Return every line below as is, leaving out the pictures.

▸ ENTRIES PROVIDED:
►

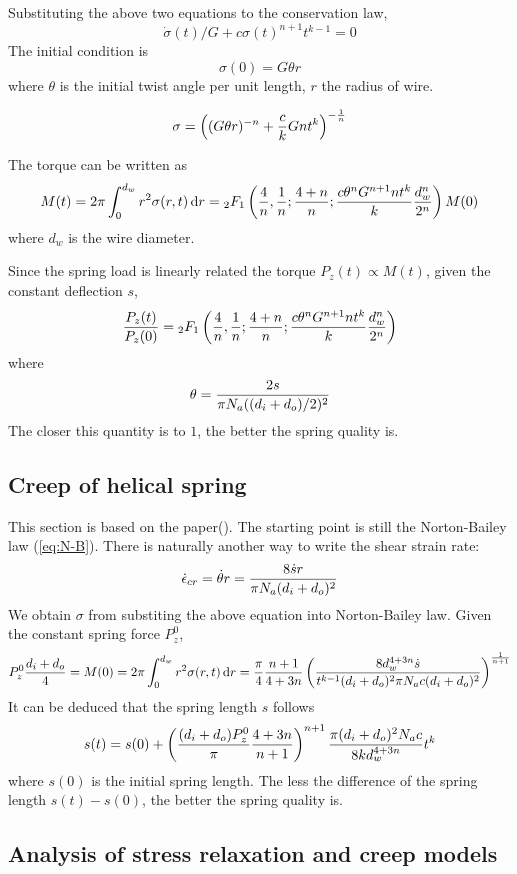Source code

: \documentclass[10pt]{article}
\begin{document}
Substituting the above two equations to the conservation law,
\begin{equation} \label{eq:diff}
\dot{\sigma}(t)/G+c\sigma(t)^{n+1} t^{k-1}=0
\end{equation}
The initial condition is
\[
\sigma (0) = G\theta r
\]
where $\theta$ is the initial twist angle per unit length, $r$ the radius of wire.

\[
\sigma = \left( (G\theta r)^{-n} + {c\over k} Gnt^k \right)^{-{1\over n}}
\]

The torque can be written as
\[
M(t) = 2\pi \int_0^{d_w} r^2 \sigma(r,t)\,\mathrm{d} r ={}_{2}F_1 \left( {4\over n},{1\over n};{4+n\over n};{c\theta^n G^{n+1} n t^k\over k} {d_w^n\over 2^n}\right) M(0)
\]
where $d_w$ is the wire diameter.

Since the spring load is linearly related the torque $P_z(t)\propto M(t)$, given the constant deflection $s$,
\[
{P_z(t)\over P_z(0)} = {}_{2}F_1 \left( {4\over n},{1\over n};{4+n\over n};{c\theta^n G^{n+1} n t^k\over k} {d_w^n\over 2^n}\right)
\]
where
\[
\theta = {2s\over \pi N_a ((d_i+d_o)/2)^2}
\]
The closer this quantity is to $1$, the better the spring quality is.

\subsection{Creep of helical spring}
This section is based on the paper(\cite{Relaxation3}). The starting point is still the Norton-Bailey law (\ref{eq:N-B}). There is naturally another way to write the shear strain rate:
\[
\dot{\epsilon}_{cr} = \dot{\theta} r = {8\dot{s} r\over \pi N_a (d_i+d_o)^2}
\]
We obtain $\sigma$ from substiting the above equation into Norton-Bailey law. Given the constant spring force $P_z^0$,
\[
P_z^0{d_i+d_o\over 4}=M(0)=2\pi\int_0^{d_w} r^2 \sigma(r,t)\,\mathrm{d} r
={\pi\over 4}{n+1\over 4+3n}\left( {8d_w^{4+3n}\dot{s} \over t^{k-1} (d_i+d_o)^2 \pi N_a c (d_i+d_o)^2} \right)^{{1\over n+1}}
\]
It can be deduced that the spring length $s$ follows
\[
s(t) = s(0) + \left( {(d_i+d_o)P_z^0\over \pi}{4+3n\over n+1} \right)^{n+1} {\pi (d_i+d_o)^2 N_a c\over 8kd_w^{4+3n}} t^k
\]
where $s(0)$ is the initial spring length. The less the difference of the spring length $s(t)-s(0)$, the better the spring quality is.
 
 \cite{Ch2000} \cite{Relaxation1} \cite{Relaxation2} \cite{Relaxation3} \cite{Creep} 
\subsection{Analysis of stress relaxation and creep models}
\label{sec:stressanalysis}




\vfill\pagebreak


	
	


\end{document}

◄

▸ WRITTEN REPLY:
Source code

: \documentclass[10pt]{article}
\begin{document}
Substituting the above two equations to the conservation law,
\begin{equation} \label{eq:diff}
\dot{\sigma}(t)/G+c\sigma(t)^{n+1} t^{k-1}=0
\end{equation}
The initial condition is
\[
\sigma (0) = G\theta r
\]
where $\theta$ is the initial twist angle per unit length, $r$ the radius of wire.

\[
\sigma = \left( (G\theta r)^{-n} + {c\over k} Gnt^k \right)^{-{1\over n}}
\]

The torque can be written as
\[
M(t) = 2\pi \int_0^{d_w} r^2 \sigma(r,t)\,\mathrm{d} r ={}_{2}F_1 \left( {4\over n},{1\over n};{4+n\over n};{c\theta^n G^{n+1} n t^k\over k} {d_w^n\over 2^n}\right) M(0)
\]
where $d_w$ is the wire diameter.

Since the spring load is linearly related the torque $P_z(t)\propto M(t)$, given the constant deflection $s$,
\[
{P_z(t)\over P_z(0)} = {}_{2}F_1 \left( {4\over n},{1\over n};{4+n\over n};{c\theta^n G^{n+1} n t^k\over k} {d_w^n\over 2^n}\right)
\]
where
\[
\theta = {2s\over \pi N_a ((d_i+d_o)/2)^2}
\]
The closer this quantity is to $1$, the better the spring quality is.

\subsection{Creep of helical spring}
This section is based on the paper(\cite{Relaxation3}). The starting point is still the Norton-Bailey law (\ref{eq:N-B}). There is naturally another way to write the shear strain rate:
\[
\dot{\epsilon}_{cr} = \dot{\theta} r = {8\dot{s} r\over \pi N_a (d_i+d_o)^2}
\]
We obtain $\sigma$ from substiting the above equation into Norton-Bailey law. Given the constant spring force $P_z^0$,
\[
P_z^0{d_i+d_o\over 4}=M(0)=2\pi\int_0^{d_w} r^2 \sigma(r,t)\,\mathrm{d} r
={\pi\over 4}{n+1\over 4+3n}\left( {8d_w^{4+3n}\dot{s} \over t^{k-1} (d_i+d_o)^2 \pi N_a c (d_i+d_o)^2} \right)^{{1\over n+1}}
\]
It can be deduced that the spring length $s$ follows
\[
s(t) = s(0) + \left( {(d_i+d_o)P_z^0\over \pi}{4+3n\over n+1} \right)^{n+1} {\pi (d_i+d_o)^2 N_a c\over 8kd_w^{4+3n}} t^k
\]
where $s(0)$ is the initial spring length. The less the difference of the spring length $s(t)-s(0)$, the better the spring quality is.
 
 \cite{Ch2000} \cite{Relaxation1} \cite{Relaxation2} \cite{Relaxation3} \cite{Creep} 
\subsection{Analysis of stress relaxation and creep models}
\label{sec:stressanalysis}




\vfill\pagebreak


	
	


\end{document}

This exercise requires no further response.